I like the idea of being able to make an entire outfit. Do I want to make all of my own clothes? Not really. But do I want to be able to make all the types of clothes I might wear on a given day? Yes!

I have ventured into most areas of clothes making. Socks are one area I don’t visit a lot. I made a few pairs back in my first knitting phase, and I have sewn socks, but since picking knitting back up, I have more or less avoided socks. Rather than making one thing, I would have to make a pair. I wasn’t too sure I wanted to or that I would have the will to make both socks.

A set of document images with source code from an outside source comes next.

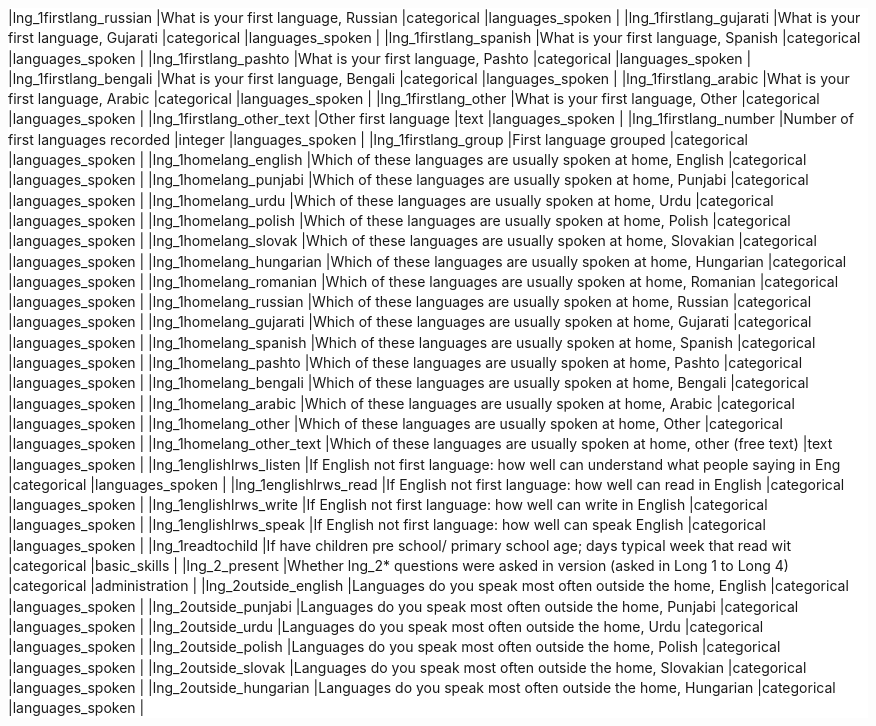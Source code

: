 |lng_1firstlang_russian    |What is your first language, Russian                                             |categorical |languages_spoken             |
|lng_1firstlang_gujarati   |What is your first language, Gujarati                                            |categorical |languages_spoken             |
|lng_1firstlang_spanish    |What is your first language, Spanish                                             |categorical |languages_spoken             |
|lng_1firstlang_pashto     |What is your first language, Pashto                                              |categorical |languages_spoken             |
|lng_1firstlang_bengali    |What is your first language, Bengali                                             |categorical |languages_spoken             |
|lng_1firstlang_arabic     |What is your first language, Arabic                                              |categorical |languages_spoken             |
|lng_1firstlang_other      |What is your first language, Other                                               |categorical |languages_spoken             |
|lng_1firstlang_other_text |Other first language                                                             |text        |languages_spoken             |
|lng_1firstlang_number     |Number of first languages recorded                                               |integer     |languages_spoken             |
|lng_1firstlang_group      |First language grouped                                                           |categorical |languages_spoken             |
|lng_1homelang_english     |Which of these languages are usually spoken at home, English                     |categorical |languages_spoken             |
|lng_1homelang_punjabi     |Which of these languages are usually spoken at home, Punjabi                     |categorical |languages_spoken             |
|lng_1homelang_urdu        |Which of these languages are usually spoken at home, Urdu                        |categorical |languages_spoken             |
|lng_1homelang_polish      |Which of these languages are usually spoken at home, Polish                      |categorical |languages_spoken             |
|lng_1homelang_slovak      |Which of these languages are usually spoken at home, Slovakian                   |categorical |languages_spoken             |
|lng_1homelang_hungarian   |Which of these languages are usually spoken at home, Hungarian                   |categorical |languages_spoken             |
|lng_1homelang_romanian    |Which of these languages are usually spoken at home, Romanian                    |categorical |languages_spoken             |
|lng_1homelang_russian     |Which of these languages are usually spoken at home, Russian                     |categorical |languages_spoken             |
|lng_1homelang_gujarati    |Which of these languages are usually spoken at home, Gujarati                    |categorical |languages_spoken             |
|lng_1homelang_spanish     |Which of these languages are usually spoken at home, Spanish                     |categorical |languages_spoken             |
|lng_1homelang_pashto      |Which of these languages are usually spoken at home, Pashto                      |categorical |languages_spoken             |
|lng_1homelang_bengali     |Which of these languages are usually spoken at home, Bengali                     |categorical |languages_spoken             |
|lng_1homelang_arabic      |Which of these languages are usually spoken at home, Arabic                      |categorical |languages_spoken             |
|lng_1homelang_other       |Which of these languages are usually spoken at home, Other                       |categorical |languages_spoken             |
|lng_1homelang_other_text  |Which of these languages are usually spoken at home, other (free text)           |text        |languages_spoken             |
|lng_1englishlrws_listen   |If English not first language: how well can understand what people saying in Eng |categorical |languages_spoken             |
|lng_1englishlrws_read     |If English not first language: how well can read in English                      |categorical |languages_spoken             |
|lng_1englishlrws_write    |If English not first language: how well can write in English                     |categorical |languages_spoken             |
|lng_1englishlrws_speak    |If English not first language: how well can speak English                        |categorical |languages_spoken             |
|lng_1readtochild          |If have children pre school/ primary school age; days typical week that read wit |categorical |basic_skills                 |
|lng_2_present             |Whether lng_2* questions were asked in version (asked in Long 1 to Long 4)       |categorical |administration               |
|lng_2outside_english      |Languages do you speak most often outside the home, English                      |categorical |languages_spoken             |
|lng_2outside_punjabi      |Languages do you speak most often outside the home, Punjabi                      |categorical |languages_spoken             |
|lng_2outside_urdu         |Languages do you speak most often outside the home, Urdu                         |categorical |languages_spoken             |
|lng_2outside_polish       |Languages do you speak most often outside the home, Polish                       |categorical |languages_spoken             |
|lng_2outside_slovak       |Languages do you speak most often outside the home, Slovakian                    |categorical |languages_spoken             |
|lng_2outside_hungarian    |Languages do you speak most often outside the home, Hungarian                    |categorical |languages_spoken             |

After I got a few sweaters under my belt, though, I realized that if I can knit two sleeves, I can definitely knit two socks. They are typically even smaller than sleeves! I was also inspired by my Mom, who is one of my knitting buddies, and who has gotten really good at socks. I needed to give this a try.

Drea Renee Knits Sparks Socks

Last year my Mom and I decided to knit the Drea Renee Knits Sparks socks pattern at the same time.

Sock Knitting:  Drea Renee Knits Sparks Socks and DRK Everyday Socks

This is a stranded colorwork sock pattern with two colors. We’re both big fans of Drea Renee Knits patterns, and stranded colorwork is my favorite type of knitting so far. I had some Hedgehog Fibres sock yarn from when I first discovered their yarn (and speckled, hand-dyed yarn in general) that I wanted to use. There was a white mini skein with speckles of green, blue, pink, and purple in it that I used at the top of my socks, and a larger white skein with pink, purple, and black speckles that I used for the rest of the sock. That skein was actually reclaimed from a cowl that I frogged (ripped out). I can’t find the colorway name of the mini skein, but the larger skein was called “Cheeky”. I paired these with some Cascade Heritage yarn (colorway: “Real Black“) from Wool & Co. because I love that high contrast. All yarn was superwash wool combined with nylon for strength. The Hedgehog Fibres Yarn originally came from Pintuck & Purl.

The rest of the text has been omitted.